Communication is clear
While it might be enticing for you to take the leap and just communicate, the important thing to do before making a final decision on an angel investment is to talk it through with the investor on what you should be expecting from the deal. These things might not always include money. For example, it could be about certain knowledge on an area of the business or mentoring as most angel investors are known for that. Also, make sure that you have a plan ready for how you are going to run your business in the short term. This plan is one thing which would help you secure deals with investors or other financial institutions when you are just starting.
Currently, more than £40 billion is being invested in startups worldwide by angel investors and this trend looks to continue in the world of business. One reason why this trend doesn’t look like slowing down in the future is that angel investors come into the picture way before the venture capitalists even consider the startup businesses. Many angel investors would be willing to contribute anything from £25,000 to about £500,000 at the beginning periods of the incredible business.
With the collection of equity interest, the equity industry that is in place is set to grow over the next years into a global phenomenon. An angel investor is mostly just one individual. However, they can also present them in syndicates. However, in those syndicates, only one angel investor would take the lead in talking with the various startup businesses.
So how do you get started?
Well, you should always remember that most angel investors would fall into the category of lawyers, doctors or anyone who has a high net worth. The key thing is that they must have the means of supporting your business and investing in it. They must have funds available and they would be ready to give that for some equity interest. This equity interest is also known as its stakeholder’s interest in the business.
Another thing which you should bear in mind is that any investment which you have chosen would have to be accredited with SEC. To be accredited with SEC; the investor should have a net worth of £1 million. They must also be able to get at least £200,000 in a year. If they plan to invest as a couple, then they must earn at least £300,000 in a year to be able to be accredited.
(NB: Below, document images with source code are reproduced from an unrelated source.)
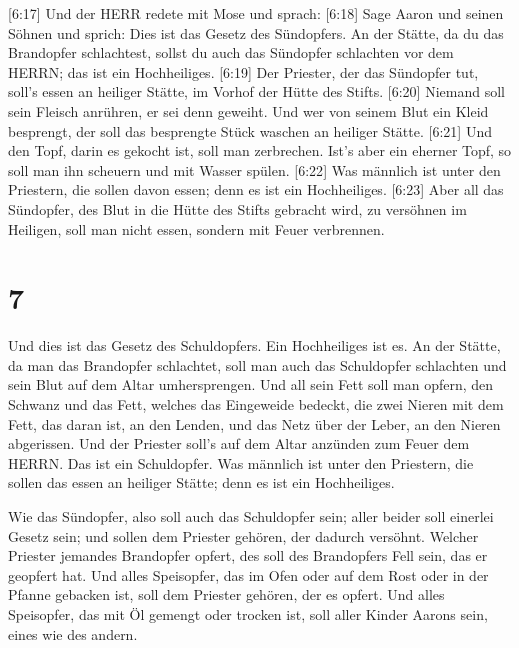  {[}6:17{]} Und der HERR redete mit Mose und sprach:
 {[}6:18{]} Sage Aaron und seinen Söhnen und sprich: Dies
ist das Gesetz des Sündopfers. An der Stätte, da du das Brandopfer
schlachtest, sollst du auch das Sündopfer schlachten vor dem HERRN; das
ist ein Hochheiliges.  {[}6:19{]} Der Priester, der das
Sündopfer tut, soll's essen an heiliger Stätte, im Vorhof der Hütte des
Stifts.  {[}6:20{]} Niemand soll sein Fleisch anrühren, er
sei denn geweiht. Und wer von seinem Blut ein Kleid besprengt, der soll
das besprengte Stück waschen an heiliger Stätte. 
{[}6:21{]} Und den Topf, darin es gekocht ist, soll man zerbrechen.
Ist's aber ein eherner Topf, so soll man ihn scheuern und mit Wasser
spülen.  {[}6:22{]} Was männlich ist unter den Priestern,
die sollen davon essen; denn es ist ein Hochheiliges. 
{[}6:23{]} Aber all das Sündopfer, des Blut in die Hütte des Stifts
gebracht wird, zu versöhnen im Heiligen, soll man nicht essen, sondern
mit Feuer verbrennen.

\hypertarget{section-6}{%
\section{7}\label{section-6}}

 Und dies ist das Gesetz des Schuldopfers. Ein Hochheiliges
ist es.  An der Stätte, da man das Brandopfer schlachtet,
soll man auch das Schuldopfer schlachten und sein Blut auf dem Altar
umhersprengen.  Und all sein Fett soll man opfern, den
Schwanz und das Fett, welches das Eingeweide bedeckt,  die
zwei Nieren mit dem Fett, das daran ist, an den Lenden, und das Netz
über der Leber, an den Nieren abgerissen.  Und der Priester
soll's auf dem Altar anzünden zum Feuer dem HERRN. Das ist ein
Schuldopfer.  Was männlich ist unter den Priestern, die
sollen das essen an heiliger Stätte; denn es ist ein Hochheiliges.

 Wie das Sündopfer, also soll auch das Schuldopfer sein;
aller beider soll einerlei Gesetz sein; und sollen dem Priester gehören,
der dadurch versöhnt.  Welcher Priester jemandes Brandopfer
opfert, des soll des Brandopfers Fell sein, das er geopfert hat.
 Und alles Speisopfer, das im Ofen oder auf dem Rost oder in
der Pfanne gebacken ist, soll dem Priester gehören, der es opfert.
 Und alles Speisopfer, das mit Öl gemengt oder trocken ist,
soll aller Kinder Aarons sein, eines wie des andern.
The relationship between you and your investor is quite simple. You lose some control of your company in exchange for the necessary funding for your company. Most angel investors would be happy to give you about £600,000.
The perfect fit for all angel investments would be businesses who have passed the initial stage of development but are however still too small to develop a marketing strategy which would enhance their revenue output. Most startup businesses which opt for this form of investment would probably have a high level of revenue at their disposal. The investment which is gotten from angel investors would then be used to take the startup to the next step of development.
So, if you have a startup business which has pushed through the first stages and have developed a small base but lacks the necessary funding to take it to the next base, then you should consider looking for an angel investor. Angel investors would always be ready to take a risk when they truly believe business will succeed. With the right business plan, you should have one by your side in no time.